[Data extracted from a collection]
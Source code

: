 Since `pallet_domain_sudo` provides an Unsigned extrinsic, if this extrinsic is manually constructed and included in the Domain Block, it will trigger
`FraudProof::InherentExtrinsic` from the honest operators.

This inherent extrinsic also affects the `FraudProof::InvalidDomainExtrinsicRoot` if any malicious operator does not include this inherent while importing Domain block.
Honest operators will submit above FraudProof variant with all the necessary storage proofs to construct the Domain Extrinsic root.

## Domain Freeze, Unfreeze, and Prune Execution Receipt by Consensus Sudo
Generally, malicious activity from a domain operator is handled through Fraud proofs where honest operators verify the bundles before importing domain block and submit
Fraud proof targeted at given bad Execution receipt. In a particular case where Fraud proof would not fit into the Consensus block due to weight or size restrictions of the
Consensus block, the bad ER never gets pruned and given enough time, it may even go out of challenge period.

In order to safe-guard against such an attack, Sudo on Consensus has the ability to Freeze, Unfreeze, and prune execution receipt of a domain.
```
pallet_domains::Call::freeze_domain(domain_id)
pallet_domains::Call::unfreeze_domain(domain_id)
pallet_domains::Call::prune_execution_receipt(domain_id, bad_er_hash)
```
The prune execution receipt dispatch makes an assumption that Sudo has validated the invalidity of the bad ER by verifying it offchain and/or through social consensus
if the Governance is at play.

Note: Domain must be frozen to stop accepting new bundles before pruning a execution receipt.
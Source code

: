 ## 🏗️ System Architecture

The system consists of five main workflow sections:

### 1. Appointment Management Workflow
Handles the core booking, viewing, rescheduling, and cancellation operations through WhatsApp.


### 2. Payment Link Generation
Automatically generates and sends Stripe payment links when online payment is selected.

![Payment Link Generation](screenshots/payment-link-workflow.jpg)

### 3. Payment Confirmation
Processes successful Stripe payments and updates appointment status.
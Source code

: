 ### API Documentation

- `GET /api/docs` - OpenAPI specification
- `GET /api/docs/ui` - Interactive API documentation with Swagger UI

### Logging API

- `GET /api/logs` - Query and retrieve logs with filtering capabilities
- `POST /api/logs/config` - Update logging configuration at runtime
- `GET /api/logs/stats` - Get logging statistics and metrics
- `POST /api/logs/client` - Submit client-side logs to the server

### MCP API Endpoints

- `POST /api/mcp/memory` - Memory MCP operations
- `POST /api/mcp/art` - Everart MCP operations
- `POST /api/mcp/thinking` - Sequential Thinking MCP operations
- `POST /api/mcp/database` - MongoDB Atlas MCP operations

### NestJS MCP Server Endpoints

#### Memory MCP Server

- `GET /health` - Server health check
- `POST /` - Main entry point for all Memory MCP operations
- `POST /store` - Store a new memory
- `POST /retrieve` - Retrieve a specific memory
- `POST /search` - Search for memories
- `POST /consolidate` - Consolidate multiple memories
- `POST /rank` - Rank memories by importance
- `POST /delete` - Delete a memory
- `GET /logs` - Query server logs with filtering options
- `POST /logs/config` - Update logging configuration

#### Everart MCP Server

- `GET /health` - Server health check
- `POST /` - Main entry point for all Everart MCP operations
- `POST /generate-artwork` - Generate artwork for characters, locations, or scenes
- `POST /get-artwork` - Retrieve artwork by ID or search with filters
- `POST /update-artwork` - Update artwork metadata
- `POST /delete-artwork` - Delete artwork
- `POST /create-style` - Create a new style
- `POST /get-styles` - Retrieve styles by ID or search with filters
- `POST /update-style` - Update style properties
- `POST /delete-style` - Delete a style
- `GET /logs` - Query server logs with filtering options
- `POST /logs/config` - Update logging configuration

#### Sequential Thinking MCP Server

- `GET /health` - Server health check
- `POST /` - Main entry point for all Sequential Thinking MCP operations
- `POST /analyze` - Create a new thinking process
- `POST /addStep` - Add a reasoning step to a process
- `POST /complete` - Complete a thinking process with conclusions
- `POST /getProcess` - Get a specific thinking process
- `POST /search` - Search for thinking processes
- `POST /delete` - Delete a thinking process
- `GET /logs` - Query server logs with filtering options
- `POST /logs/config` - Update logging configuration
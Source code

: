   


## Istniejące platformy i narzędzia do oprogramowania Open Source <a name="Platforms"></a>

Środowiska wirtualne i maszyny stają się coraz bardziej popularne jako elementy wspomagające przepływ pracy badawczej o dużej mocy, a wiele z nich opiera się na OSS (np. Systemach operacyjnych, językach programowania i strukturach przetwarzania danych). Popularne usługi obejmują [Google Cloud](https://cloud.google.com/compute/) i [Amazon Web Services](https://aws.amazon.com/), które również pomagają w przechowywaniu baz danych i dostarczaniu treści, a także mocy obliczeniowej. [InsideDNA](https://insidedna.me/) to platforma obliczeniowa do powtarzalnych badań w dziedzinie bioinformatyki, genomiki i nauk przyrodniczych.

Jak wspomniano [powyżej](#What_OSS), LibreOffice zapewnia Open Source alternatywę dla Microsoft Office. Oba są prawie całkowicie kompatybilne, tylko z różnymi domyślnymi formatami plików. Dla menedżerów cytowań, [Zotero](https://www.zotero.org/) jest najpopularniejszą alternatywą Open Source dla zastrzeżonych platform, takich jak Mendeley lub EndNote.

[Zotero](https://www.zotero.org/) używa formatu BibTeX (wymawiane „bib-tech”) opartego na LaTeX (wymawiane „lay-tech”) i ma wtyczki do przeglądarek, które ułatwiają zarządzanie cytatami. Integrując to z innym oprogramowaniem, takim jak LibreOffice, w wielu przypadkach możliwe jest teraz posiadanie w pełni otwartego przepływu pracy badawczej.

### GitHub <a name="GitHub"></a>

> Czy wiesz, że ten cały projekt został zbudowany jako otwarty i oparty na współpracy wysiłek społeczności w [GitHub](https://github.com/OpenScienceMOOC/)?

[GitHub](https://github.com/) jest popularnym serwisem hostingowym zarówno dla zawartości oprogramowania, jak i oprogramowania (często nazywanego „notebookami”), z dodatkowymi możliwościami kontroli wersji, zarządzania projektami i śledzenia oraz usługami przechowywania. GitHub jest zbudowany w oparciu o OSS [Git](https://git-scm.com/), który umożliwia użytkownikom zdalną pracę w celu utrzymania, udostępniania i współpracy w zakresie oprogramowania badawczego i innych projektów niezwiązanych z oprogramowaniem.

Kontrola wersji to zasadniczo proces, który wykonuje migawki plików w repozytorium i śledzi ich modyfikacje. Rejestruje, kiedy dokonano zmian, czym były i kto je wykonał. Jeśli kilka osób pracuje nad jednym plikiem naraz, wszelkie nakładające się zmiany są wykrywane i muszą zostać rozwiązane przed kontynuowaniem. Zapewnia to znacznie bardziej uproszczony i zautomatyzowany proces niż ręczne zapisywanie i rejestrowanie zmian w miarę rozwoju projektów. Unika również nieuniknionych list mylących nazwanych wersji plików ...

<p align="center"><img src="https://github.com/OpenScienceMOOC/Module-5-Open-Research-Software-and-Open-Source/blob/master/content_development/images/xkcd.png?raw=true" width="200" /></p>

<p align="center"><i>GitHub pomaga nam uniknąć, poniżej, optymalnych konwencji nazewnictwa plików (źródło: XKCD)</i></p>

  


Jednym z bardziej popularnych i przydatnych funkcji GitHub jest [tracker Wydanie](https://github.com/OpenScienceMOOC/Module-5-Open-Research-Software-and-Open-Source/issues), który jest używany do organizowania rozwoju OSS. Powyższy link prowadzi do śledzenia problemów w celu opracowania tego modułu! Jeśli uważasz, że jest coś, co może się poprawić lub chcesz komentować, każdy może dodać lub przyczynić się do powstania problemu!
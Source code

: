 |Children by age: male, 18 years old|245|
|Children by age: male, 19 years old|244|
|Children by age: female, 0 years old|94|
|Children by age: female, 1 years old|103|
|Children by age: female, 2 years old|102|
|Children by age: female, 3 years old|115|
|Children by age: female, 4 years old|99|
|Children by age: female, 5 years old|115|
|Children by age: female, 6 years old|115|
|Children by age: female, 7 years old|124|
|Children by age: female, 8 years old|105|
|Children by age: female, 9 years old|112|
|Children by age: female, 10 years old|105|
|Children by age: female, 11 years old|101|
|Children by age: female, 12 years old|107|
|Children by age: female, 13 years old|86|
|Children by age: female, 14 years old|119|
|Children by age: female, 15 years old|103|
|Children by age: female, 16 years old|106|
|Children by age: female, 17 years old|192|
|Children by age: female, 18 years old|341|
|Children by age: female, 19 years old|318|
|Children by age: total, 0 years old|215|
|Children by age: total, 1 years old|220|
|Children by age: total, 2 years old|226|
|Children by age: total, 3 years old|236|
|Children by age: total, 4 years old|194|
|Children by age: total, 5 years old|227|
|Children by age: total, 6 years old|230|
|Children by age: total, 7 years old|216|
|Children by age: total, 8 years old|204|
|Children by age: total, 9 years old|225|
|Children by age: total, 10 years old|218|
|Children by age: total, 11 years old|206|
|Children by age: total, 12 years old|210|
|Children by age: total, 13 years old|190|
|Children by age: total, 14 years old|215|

# [Assignment]
Wherever a line above contains the string "oprogramowaniem", copy that line.

# [Answer space]
[Zotero](https://www.zotero.org/) używa formatu BibTeX (wymawiane „bib-tech”) opartego na LaTeX (wymawiane „lay-tech”) i ma wtyczki do przeglądarek, które ułatwiają zarządzanie cytatami. Integrując to z innym oprogramowaniem, takim jak LibreOffice, w wielu przypadkach możliwe jest teraz posiadanie w pełni otwartego przepływu pracy badawczej.
[GitHub](https://github.com/) jest popularnym serwisem hostingowym zarówno dla zawartości oprogramowania, jak i oprogramowania (często nazywanego „notebookami”), z dodatkowymi możliwościami kontroli wersji, zarządzania projektami i śledzenia oraz usługami przechowywania. GitHub jest zbudowany w oparciu o OSS [Git](https://git-scm.com/), który umożliwia użytkownikom zdalną pracę w celu utrzymania, udostępniania i współpracy w zakresie oprogramowania badawczego i innych projektów niezwiązanych z oprogramowaniem.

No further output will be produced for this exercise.